Lange Vorstellung
Verfasst: Sa 13. Dez 2014, 19:10
Servus zusammen
Dies sollte eigentlich eine Vorstellung von mir sein, aber da man sich dabei kurz fassen soll stelle ich diesen Text in diese Rubrik um nicht gescholten zu werden. Aber ich denke ihr sollt wissen mit wem ihr es hier zu tun habt und das geht nun mal nicht mit einem Zweizeiler.
Wie ihr seht bin ich schon eine ganze Zeit hier im Forum angemeldet und hatte auch schon ein paar Antworten gegeben aber ich drückte mich immer davor mich hier vorzustellen. Mit der Zeit fand ich aber das ihr hier sehr einfühlsam und objektiv mit den Forumsteilnehmer um geht und das beeindruckt mich.
Eigentlich mein ganzes Leben (leicht über fufzich) versuche ich herauszufinden was ich bin.
Bis vor kurzem dachte ich noch das ich ein Transgender wäre.
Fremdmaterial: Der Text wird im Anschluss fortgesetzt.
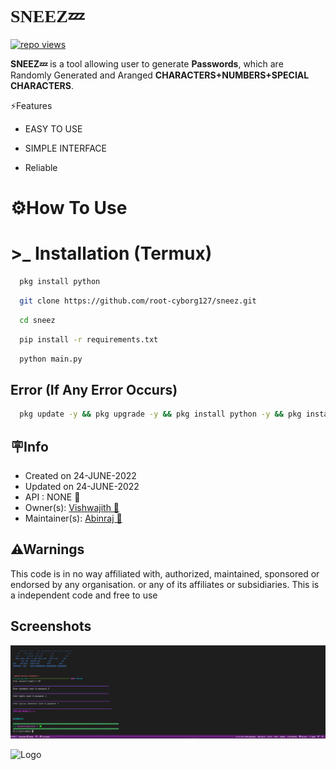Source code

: 
<h1 style="font-family: cursive;">SNEEZ💤</h1>   <a target="_blank" rel="noopener noreferrer" href="https://camo.githubusercontent.com/e92d3b4c5675f9defea3d4a4e14aad8a9002a4a887ea2fa3d93d87ea8d4cc4fe/68747470733a2f2f6672657368696465612e636f6d2f6a6f6e61682f6170702f73696d706c652d766965772d636f756e746572"><img title="repo views" src="https://camo.githubusercontent.com/e92d3b4c5675f9defea3d4a4e14aad8a9002a4a887ea2fa3d93d87ea8d4cc4fe/68747470733a2f2f6672657368696465612e636f6d2f6a6f6e61682f6170702f73696d706c652d766965772d636f756e746572" data-canonical-src="https://freshidea.com/jonah/app/simple-view-counter" style="max-width: 100%;"></a>





**SNEEZ💤** is a tool allowing user to generate **Passwords**, which are Randomly Generated and Aranged **CHARACTERS+NUMBERS+SPECIAL CHARACTERS**.



⚡Features

- EASY TO USE

- SIMPLE INTERFACE 

- Reliable



# ⚙️How To Use

#  >_    Installation (Termux) 




```bash
  pkg install python

```
``` bash
  git clone https://github.com/root-cyborg127/sneez.git 
```

```bash
  cd sneez
```
```bash
  pip install -r requirements.txt
```
```bash
  python main.py
```






## Error (If Any Error Occurs)

```bash
  pkg update -y && pkg upgrade -y && pkg install python -y && pkg install python2 -y && pkg install ruby -y && pkg install git -y && pkg install php -y && pkg install perl -y && pkg install bash -y && pkg install clang -y && pkg install nano -y && pkg install w3m -y && pkg install figlet -y && pkg install cowsay -y && pkg install curl -y&& pkg install tar -y && pkg install zip -y && pkg install unzip -y && pkg install wget -y && pkg install wcalc -y && pkg install bmon -y && pkg install openssl -y && pkg install cmatrix -y && pkg install openssh -y && apt update && apt upgrade –y && pip install rich -y
```
## 🪧Info

- Created on  24-JUNE-2022
- Updated on  24-JUNE-2022
- API : NONE 🚫
- Owner(s): <a href="https://www.instagram.com/vishwajithshaijukumar/" rel="nofollow">Vishwajith 💫</a>
- Maintainer(s): <a href="https://www.instagram.com/abinraj_vb/" rel="nofollow">Abinraj 🚸</a>
## ⚠Warnings

This code is in no way affiliated with, authorized, maintained, sponsored or endorsed by any organisation. or any of its affiliates or subsidiaries. This is a independent code and free to use
## Screenshots

![App Screenshot](tool.png)


![Logo](https://telegra.ph//file/9c47d1546acc5821786c6.png)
Seit meiner Kindheit (ca. 5 Jahre) habe ich davon geträumt und es dann auch in Wirklichkeit heimlich umgesetzt, Mädchenklamotten zu tragen. In den Faschingsutensilien meiner Eltern fand ich ein Chiffonkleid in rosa welches mir passte. Diese zog ich mir an wenn ich es irgendwie schaffte. Von meiner Mutter klaute ich einen BH und zog ihn mir an und knotete ihn hinten zusammen weil er mir ja noch viel zu groß war. Mich faszinierten Korsett"˜s welche ich ebenfalls in der Faschingskiste fand. Es war mir ebenfalls zu groß, es war aber ein tolles Gefühl es zu tragen obwohl es nur leicht am Körper anlag. Früher gab es noch den Neckermannkatalog und am liebsten sah ich mir die Bilder von den Frauen in Miedern an. Aus einer Fundkiste im Turnsaal meiner Schule fand ich einen Gymnastikanzug von einem Mädchen. Den nahm ich heimlich mit und versteckte ihn zuhause. Den Gymnastikanzug zog ich manchmal unter meiner normalen Kleidung an was oft eine Tortur war denn es kneifte schon sehr im Schritt aber es war ein tolles Gefühl solch ein Kleidungsstück vom anderen Geschlecht zu tragen.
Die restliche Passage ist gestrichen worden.